Ils ont également souligné que les restrictions d’accès à l’aide humanitaire compliquent l’acheminement de secours vitaux pour les populations affectées.
« Les crises multiformes qui sévissent en Haïti sont exacerbées par ces restrictions, rendant encore plus difficile l’accès des plus vulnérables à une aide cruciale », ont-ils déclaré.
Les membres du Conseil ont réaffirmé leur engagement à soutenir le peuple haïtien et ont exhorté la communauté internationale à intensifier ses efforts pour mettre fin à la violence et restaurer l’ordre.
Le Haut-Commissaire aux droits de l’homme, Volker Türk, a exhorté les autorités haïtiennes et la communauté internationale à prendre des mesures décisives pour freiner la violence des gangs.
« Il est crucial que les institutions publiques soient renforcées, et que des sanctions internationales, y compris l’embargo sur les armes, soient strictement appliquées pour réduire cette spirale de violence », a-t-il déclaré.
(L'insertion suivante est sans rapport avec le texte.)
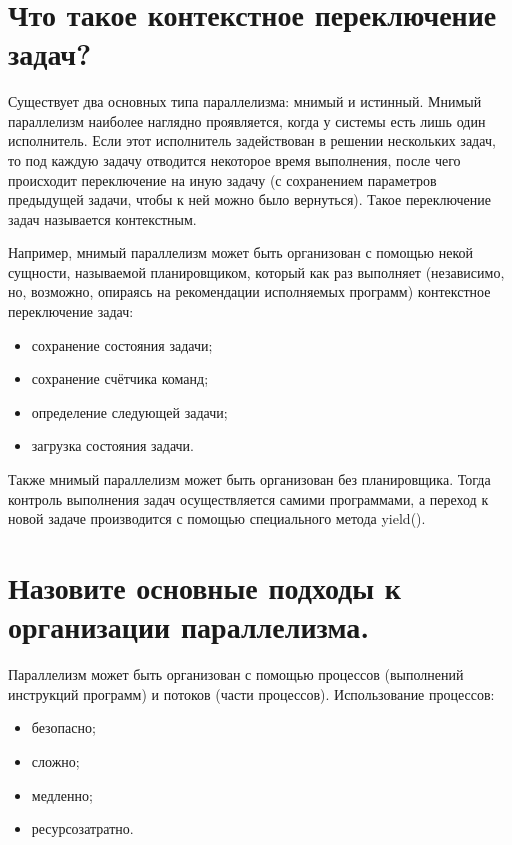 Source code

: \documentclass[a4paper,12pt]{article}	%
\title{
	\center{\textbf{Seminar 18.}}
	}
\begin{document}

\maketitle

\section{Что такое контекстное переключение задач?}

	Существует два основных типа параллелизма: мнимый и истинный. Мнимый параллелизм наиболее наглядно проявляется, когда у системы есть лишь один исполнитель. Если этот исполнитель задействован в решении нескольких задач, то под каждую задачу отводится некоторое время выполнения, после чего происходит переключение на иную задачу (с сохранением параметров предыдущей задачи, чтобы к ней можно было вернуться). Такое переключение задач называется контекстным.
	
	Например, мнимый параллелизм может быть организован с помощью некой сущности, называемой планировщиком, который как раз выполняет (независимо, но, возможно, опираясь на рекомендации исполняемых программ) контекстное переключение задач:
	
	\begin{itemize}
	
		\item сохранение состояния задачи;
		\item сохранение счётчика команд;
		\item определение следующей задачи;
		\item загрузка состояния задачи.

	\end{itemize}
	
	Также мнимый параллелизм может быть организован без планировщика. Тогда контроль выполнения задач осуществляется самими программами, а переход к новой задаче производится с помощью специального метода yield().
	
\section{Назовите основные подходы к организации параллелизма.}

	Параллелизм может быть организован с помощью процессов (выполнений инструкций программ) и потоков (части процессов). Использование процессов:
	
	\begin{itemize}
		
		\item безопасно;
		\item сложно;
		\item медленно;
		\item ресурсозатратно.
	
	\end{itemize}
	
\end{document}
En attendant une réponse robuste, les Nations Unies estiment que plus de 5 350 personnes ont été tuées et 2 155 blessées depuis le début de l’année 2024. Ce bilan porte à plus de 17 000 le nombre de morts et de blessés liés à la violence des gangs depuis 2022.
Les crimes commis à Wharf Jérémie ne sont qu’une illustration des défis immenses auxquels Haïti est confronté, mettant en évidence la nécessité urgente d’une action nationale et internationale coordonnée pour freiner la crise humanitaire et restaurer la stabilité.